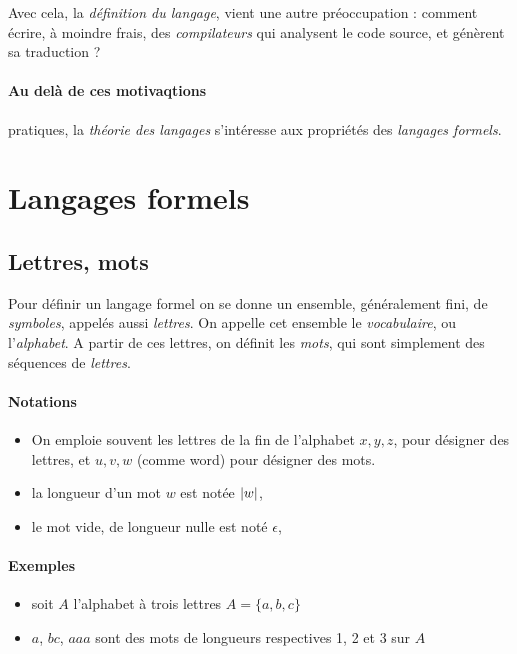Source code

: Avec cela, la \emph{définition du langage}, vient une autre
préoccupation : comment écrire, à moindre frais, des
\emph{compilateurs} qui analysent le code source, et génèrent sa
traduction ?



\paragraph{Au delà de ces motivaqtions} pratiques, la \emph{ théorie des langages} s'intéresse aux propriétés
des \emph{langages formels}.


\section{Langages formels}

\subsection{Lettres, mots}

 Pour définir un langage formel on se donne un ensemble, généralement
fini, de \emph{symboles}, appelés aussi \emph{lettres}.  On appelle cet ensemble le
\emph{vocabulaire}, ou l'\emph{alphabet}.
A partir de ces lettres, on définit les \emph{mots}, qui sont simplement des séquences de \emph{lettres}.


\paragraph{Notations}
\begin{itemize}
\item On emploie souvent les lettres de la fin de l'alphabet $x, y, z$, pour désigner des lettres,
et $u,v, w$ (comme word) pour désigner des mots.
\item la longueur d'un mot $w$ est notée $|w|$,
\item le mot vide, de longueur nulle est noté $\epsilon$,
\end{itemize}
\paragraph{Exemples} 

\begin{itemize}
\item soit $A$ l'alphabet à trois lettres $A = \{ a, b, c \}$
\item $a$, $bc$, $aaa$ sont des mots de longueurs respectives 1, 2 et 3 sur $A$
\end{itemize}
────────────────────────────────────────
» **Task to carry out**
Copy out the lines above in full and unaltered, apart from the pictures.

» **Solved exercise**
Source code

: Avec cela, la \emph{définition du langage}, vient une autre
préoccupation : comment écrire, à moindre frais, des
\emph{compilateurs} qui analysent le code source, et génèrent sa
traduction ?



\paragraph{Au delà de ces motivaqtions} pratiques, la \emph{ théorie des langages} s'intéresse aux propriétés
des \emph{langages formels}.


\section{Langages formels}

\subsection{Lettres, mots}

 Pour définir un langage formel on se donne un ensemble, généralement
fini, de \emph{symboles}, appelés aussi \emph{lettres}.  On appelle cet ensemble le
\emph{vocabulaire}, ou l'\emph{alphabet}.
A partir de ces lettres, on définit les \emph{mots}, qui sont simplement des séquences de \emph{lettres}.


\paragraph{Notations}
\begin{itemize}
\item On emploie souvent les lettres de la fin de l'alphabet $x, y, z$, pour désigner des lettres,
et $u,v, w$ (comme word) pour désigner des mots.
\item la longueur d'un mot $w$ est notée $|w|$,
\item le mot vide, de longueur nulle est noté $\epsilon$,
\end{itemize}
\paragraph{Exemples} 

\begin{itemize}
\item soit $A$ l'alphabet à trois lettres $A = \{ a, b, c \}$
\item $a$, $bc$, $aaa$ sont des mots de longueurs respectives 1, 2 et 3 sur $A$
\end{itemize}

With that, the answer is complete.